I didn't realize it had been two weeks since I've written. I guess life has been busy.
Scumbags mom here for almost a full week, staying with me and my roommate until her belongings arrived at her new home. She couldn't sleep there without a bed or couch, and even when her things arrived she could not immediately find the boxes with sheets or pillows. She slept there for the first time last night. A new chapter in her life coinciding with the new chapter in mine.
I am officially divorced now. The judge signed the paperwork only 10 days after we did. We didn't have to go to court, didn't even know it had been signed until a few days later getting an email from the mediator letting us know.
How dramatic a wedding is, how undramatic our divorce.
Spent a nice evening with Jeckyll Friday night. We had dinner together and then came back to the house and put a fire in the chiminea and sat out there on the patio drinking beer.
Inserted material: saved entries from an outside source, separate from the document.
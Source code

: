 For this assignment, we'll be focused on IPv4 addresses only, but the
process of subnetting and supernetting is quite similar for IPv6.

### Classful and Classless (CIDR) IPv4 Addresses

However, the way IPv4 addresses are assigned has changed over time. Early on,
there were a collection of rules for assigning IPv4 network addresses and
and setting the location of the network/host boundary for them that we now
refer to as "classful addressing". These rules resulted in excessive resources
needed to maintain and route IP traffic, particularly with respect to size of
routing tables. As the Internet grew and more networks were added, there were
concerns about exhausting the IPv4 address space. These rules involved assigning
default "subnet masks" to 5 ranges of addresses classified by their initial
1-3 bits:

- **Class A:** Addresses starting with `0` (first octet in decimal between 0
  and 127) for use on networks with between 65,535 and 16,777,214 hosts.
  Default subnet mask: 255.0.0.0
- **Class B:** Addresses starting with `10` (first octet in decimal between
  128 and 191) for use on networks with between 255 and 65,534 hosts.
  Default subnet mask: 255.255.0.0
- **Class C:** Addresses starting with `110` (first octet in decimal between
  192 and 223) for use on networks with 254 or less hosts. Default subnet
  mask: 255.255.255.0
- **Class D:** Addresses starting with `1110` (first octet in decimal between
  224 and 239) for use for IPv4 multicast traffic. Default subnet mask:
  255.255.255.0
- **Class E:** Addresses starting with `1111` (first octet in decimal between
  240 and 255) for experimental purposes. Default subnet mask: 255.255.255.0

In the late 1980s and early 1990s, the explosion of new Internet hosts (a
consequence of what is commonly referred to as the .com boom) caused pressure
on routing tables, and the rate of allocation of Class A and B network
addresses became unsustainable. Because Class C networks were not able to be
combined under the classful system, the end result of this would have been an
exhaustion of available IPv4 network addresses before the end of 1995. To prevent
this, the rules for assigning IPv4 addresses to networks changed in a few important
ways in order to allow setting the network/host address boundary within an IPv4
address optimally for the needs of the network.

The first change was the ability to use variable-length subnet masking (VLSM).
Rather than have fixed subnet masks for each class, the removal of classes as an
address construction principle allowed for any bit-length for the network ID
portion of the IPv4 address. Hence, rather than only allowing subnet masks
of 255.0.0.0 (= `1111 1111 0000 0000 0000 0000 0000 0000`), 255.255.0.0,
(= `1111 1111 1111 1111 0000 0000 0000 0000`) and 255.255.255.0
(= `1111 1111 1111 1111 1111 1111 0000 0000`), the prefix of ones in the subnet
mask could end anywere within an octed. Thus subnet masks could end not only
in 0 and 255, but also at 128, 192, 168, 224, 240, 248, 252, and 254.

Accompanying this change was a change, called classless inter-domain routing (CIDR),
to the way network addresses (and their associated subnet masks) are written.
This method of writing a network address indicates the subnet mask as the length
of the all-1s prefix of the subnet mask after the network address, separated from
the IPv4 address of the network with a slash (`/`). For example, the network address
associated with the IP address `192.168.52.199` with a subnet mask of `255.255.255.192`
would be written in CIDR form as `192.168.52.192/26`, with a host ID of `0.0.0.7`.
It felt like old times, and as we talked I remembered how gentle he always was with me. I remembered some of the things I loved about him, which hasn't happened in some time. My thoughts have been clouded by his selfishness in leaving me, my own anger making me paranoid, unable to feel like I could ever trust him again.
This time I got glimpses of the old Jeckyll I fell in love with. The one who respected me and cared about me. I don't know if seeing that side of him again was good or bad. It left me feeling warm and fuzzy, but still missing what we used to have.
He told me he only has one joke about our divorce, and it goes like this, "I got divorced recently, which as a comedian means I should get at least 15 minutes of material about it. But I'm so fond of my ex-wife I have nothing to say about it. So there is no joke". Or something to that effect. I'm sure he'll make it much more humorous than the way that reads.
He also told me (again) that being alone feels right to him right now. He said he feels incapable of being with another person. Right now in my life I pretty much feel the same way. I don't have anything good to offer anyone right now, I need to just focus on me. But he also said, "if I couldn't be with you I couldn't be with anyone".
I don't know why that made me so sad, but also made me feel good at the same time. I guess knowing he really tried for as long as he could before leaving? How many years of trying to fit himself into an uncomfortable role because he loved me? I can't really analyze it properly.
I just think I feel the same about him. Nobody else would have been able to put up with me for so many years, and I could not have loved anyone else for so long without becoming incredibly bored.